_Extracted entries_:
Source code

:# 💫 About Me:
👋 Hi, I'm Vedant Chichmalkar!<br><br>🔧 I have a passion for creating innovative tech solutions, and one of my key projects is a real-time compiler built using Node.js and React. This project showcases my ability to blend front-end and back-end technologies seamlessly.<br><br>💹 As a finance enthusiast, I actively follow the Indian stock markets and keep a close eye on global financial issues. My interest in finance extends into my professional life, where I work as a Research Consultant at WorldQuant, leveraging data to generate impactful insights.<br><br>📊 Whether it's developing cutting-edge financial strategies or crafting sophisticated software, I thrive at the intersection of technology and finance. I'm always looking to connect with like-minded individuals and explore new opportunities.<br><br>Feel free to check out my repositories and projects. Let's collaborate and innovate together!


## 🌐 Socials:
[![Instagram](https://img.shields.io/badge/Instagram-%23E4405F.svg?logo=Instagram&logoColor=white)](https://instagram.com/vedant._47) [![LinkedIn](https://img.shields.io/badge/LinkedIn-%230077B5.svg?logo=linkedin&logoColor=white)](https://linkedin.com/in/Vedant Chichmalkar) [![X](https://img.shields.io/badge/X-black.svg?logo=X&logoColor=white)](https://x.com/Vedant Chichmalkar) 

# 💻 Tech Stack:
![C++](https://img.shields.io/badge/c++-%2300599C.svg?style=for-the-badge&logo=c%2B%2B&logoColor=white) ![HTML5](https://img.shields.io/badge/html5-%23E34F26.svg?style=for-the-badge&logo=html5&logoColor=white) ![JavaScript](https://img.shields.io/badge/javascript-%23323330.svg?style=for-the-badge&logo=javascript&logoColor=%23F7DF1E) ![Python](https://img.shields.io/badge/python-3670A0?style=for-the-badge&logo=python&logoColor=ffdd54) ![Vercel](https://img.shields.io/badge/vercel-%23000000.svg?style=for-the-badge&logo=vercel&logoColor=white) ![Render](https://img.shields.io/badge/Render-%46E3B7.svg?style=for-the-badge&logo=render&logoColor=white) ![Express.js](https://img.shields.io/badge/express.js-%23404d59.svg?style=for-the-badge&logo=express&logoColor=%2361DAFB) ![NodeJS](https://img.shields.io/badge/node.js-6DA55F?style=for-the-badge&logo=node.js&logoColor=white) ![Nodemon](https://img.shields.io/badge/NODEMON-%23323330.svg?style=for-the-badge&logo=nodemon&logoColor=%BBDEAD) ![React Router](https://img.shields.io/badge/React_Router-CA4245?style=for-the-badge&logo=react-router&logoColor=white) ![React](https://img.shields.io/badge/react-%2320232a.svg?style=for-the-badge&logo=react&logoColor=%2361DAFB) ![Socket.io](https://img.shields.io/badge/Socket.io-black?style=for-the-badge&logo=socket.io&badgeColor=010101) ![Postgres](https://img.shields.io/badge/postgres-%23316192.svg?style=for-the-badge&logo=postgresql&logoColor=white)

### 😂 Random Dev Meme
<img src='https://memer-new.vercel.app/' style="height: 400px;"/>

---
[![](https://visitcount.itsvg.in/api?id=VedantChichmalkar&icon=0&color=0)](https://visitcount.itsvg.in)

_Exercise description_: Please return every line in the data that includes the string "style".

_Solved exercise_:
![C++](https://img.shields.io/badge/c++-%2300599C.svg?style=for-the-badge&logo=c%2B%2B&logoColor=white) ![HTML5](https://img.shields.io/badge/html5-%23E34F26.svg?style=for-the-badge&logo=html5&logoColor=white) ![JavaScript](https://img.shields.io/badge/javascript-%23323330.svg?style=for-the-badge&logo=javascript&logoColor=%23F7DF1E) ![Python](https://img.shields.io/badge/python-3670A0?style=for-the-badge&logo=python&logoColor=ffdd54) ![Vercel](https://img.shields.io/badge/vercel-%23000000.svg?style=for-the-badge&logo=vercel&logoColor=white) ![Render](https://img.shields.io/badge/Render-%46E3B7.svg?style=for-the-badge&logo=render&logoColor=white) ![Express.js](https://img.shields.io/badge/express.js-%23404d59.svg?style=for-the-badge&logo=express&logoColor=%2361DAFB) ![NodeJS](https://img.shields.io/badge/node.js-6DA55F?style=for-the-badge&logo=node.js&logoColor=white) ![Nodemon](https://img.shields.io/badge/NODEMON-%23323330.svg?style=for-the-badge&logo=nodemon&logoColor=%BBDEAD) ![React Router](https://img.shields.io/badge/React_Router-CA4245?style=for-the-badge&logo=react-router&logoColor=white) ![React](https://img.shields.io/badge/react-%2320232a.svg?style=for-the-badge&logo=react&logoColor=%2361DAFB) ![Socket.io](https://img.shields.io/badge/Socket.io-black?style=for-the-badge&logo=socket.io&badgeColor=010101) ![Postgres](https://img.shields.io/badge/postgres-%23316192.svg?style=for-the-badge&logo=postgresql&logoColor=white)
<img src='https://memer-new.vercel.app/' style="height: 400px;"/>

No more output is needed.